_Directions for this task_
Answer with the exact lines of the following material from the one containing "5--8\% less than" through the one containing "cheaper, saving \$15--58", both end lines included.

_The input_
● ● ● ● ● ● ●

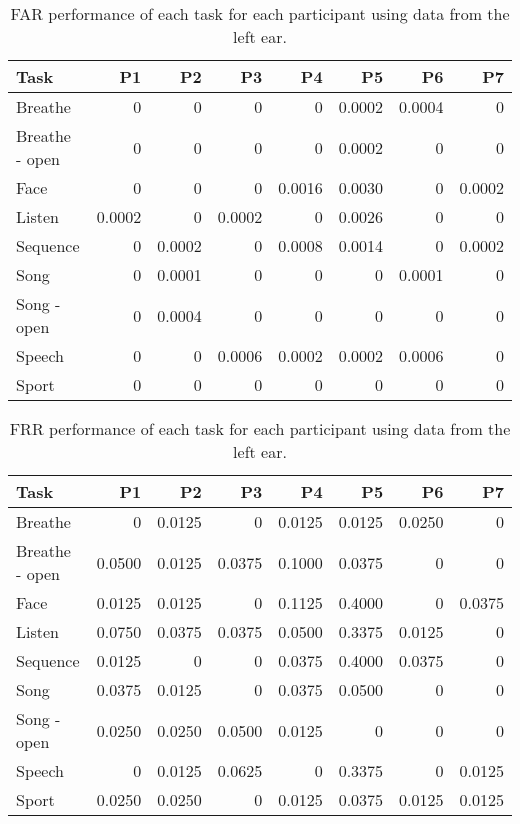 \documentclass{sigchi}
\begin{document}
\begin{table*}
\begin{center}
\begin{tabular*}{\textwidth}{@{\extracolsep{\fill}}lrrrrrrr}
\textbf{Task} & P1 & P2 & P3 & P4 & P5 & P6 & P7\\ \hline
Breathe & 0 & 0 & 0 & 0 & 0.0002 & 0.0004 & 0\\
Breathe - open & 0 & 0 & 0 & 0 & 0.0002 & 0 & 0\\
Face & 0 & 0 & 0 & 0.0016 & 0.0030 & 0 & 0.0002\\
Listen & 0.0002 & 0 & 0.0002 & 0 & 0.0026 & 0 & 0\\
Sequence & 0 & 0.0002 & 0 & 0.0008 & 0.0014 & 0 & 0.0002\\
Song & 0 & 0.0001 & 0 & 0 & 0 & 0.0001 & 0\\
Song - open & 0 & 0.0004 & 0 & 0 & 0 & 0 & 0\\
Speech & 0 & 0 & 0.0006 & 0.0002 & 0.0002 & 0.0006 & 0\\
Sport & 0 & 0 & 0 & 0 & 0 & 0 & 0\\ \hline
\end{tabular*}
\end{center}
\caption{FAR performance of each task for each participant using data from the left ear.}
\label{tab:farall}
\end{table*}

\begin{table*}
\begin{center}
\begin{tabular*}{\textwidth}{@{\extracolsep{\fill}}lrrrrrrr}
\textbf{Task} & P1 & P2 & P3 & P4 & P5 & P6 & P7\\ \hline
Breathe & 0 & 0.0125 & 0 & 0.0125 & 0.0125 & 0.0250 & 0\\
Breathe - open & 0.0500 & 0.0125 & 0.0375 & 0.1000 & 0.0375 & 0 & 0\\
Face & 0.0125 & 0.0125 & 0 & 0.1125 & 0.4000 & 0 & 0.0375\\
Listen & 0.0750 & 0.0375 & 0.0375 & 0.0500 & 0.3375 & 0.0125 & 0\\
Sequence & 0.0125 & 0 & 0 & 0.0375 & 0.4000 & 0.0375 & 0\\
Song & 0.0375 & 0.0125 & 0 & 0.0375 & 0.0500 & 0 & 0\\
Song - open & 0.0250 & 0.0250 & 0.0500 & 0.0125 & 0 & 0 & 0\\
Speech & 0 & 0.0125 & 0.0625 & 0 & 0.3375 & 0 & 0.0125\\
Sport & 0.0250 & 0.0250 & 0 & 0.0125 & 0.0375 & 0.0125 & 0.0125\\ \hline
\end{tabular*}
\end{center}
\caption{FRR performance of each task for each participant using data from the left ear.}
\label{tab:frrall}
\end{table*}
\end{document}
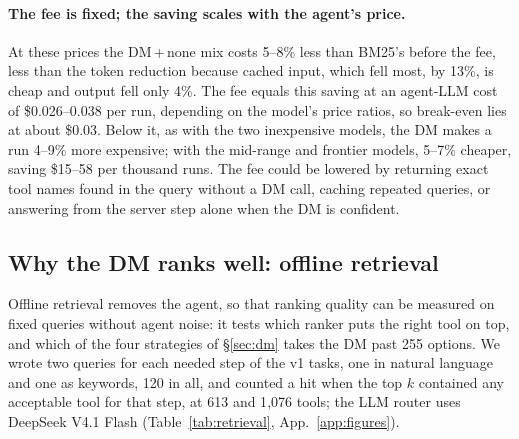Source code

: \documentclass[11pt]{article}
\newcommand{\dmn}{DM\,+\,none}
\begin{document}
\paragraph{The fee is fixed; the saving scales with the agent's price.} At these prices the \dmn{} mix costs
5--8\% less than BM25's before the fee, less than the token reduction because cached input, which fell most, by
13\%, is cheap and output fell only 4\%. The fee equals this saving at an agent-LLM cost of \$0.026--0.038 per
run, depending on the model's price ratios, so break-even lies at about \$0.03. Below it, as with the two
inexpensive models, the DM makes a run 4--9\% more expensive; with the mid-range and frontier models, 5--7\%
cheaper, saving \$15--58 per thousand runs. The fee could be lowered by returning exact tool names found in the
query without a DM call, caching repeated queries, or answering from the server step alone when the DM is
confident.

\subsection{Why the DM ranks well: offline retrieval}\label{sec:retrieval}
Offline retrieval removes the agent, so that ranking quality can be measured on fixed queries without agent
noise: it tests which ranker puts the right tool on top, and which of the four strategies of \S\ref{sec:dm} takes
the DM past 255 options. We wrote two queries for each needed step of the v1 tasks, one in natural language and
one as keywords, 120 in all, and counted a hit when the top $k$ contained any acceptable tool for that step, at
613 and 1{,}076 tools; the LLM router uses DeepSeek V4.1 Flash (Table~\ref{tab:retrieval},
App.~\ref{app:figures}).
\end{document}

● ● ● ● ● ● ●

_Response box_
5--8\% less than BM25's before the fee, less than the token reduction because cached input, which fell most, by
13\%, is cheap and output fell only 4\%. The fee equals this saving at an agent-LLM cost of \$0.026--0.038 per
run, depending on the model's price ratios, so break-even lies at about \$0.03. Below it, as with the two
inexpensive models, the DM makes a run 4--9\% more expensive; with the mid-range and frontier models, 5--7\%
cheaper, saving \$15--58 per thousand runs. The fee could be lowered by returning exact tool names found in the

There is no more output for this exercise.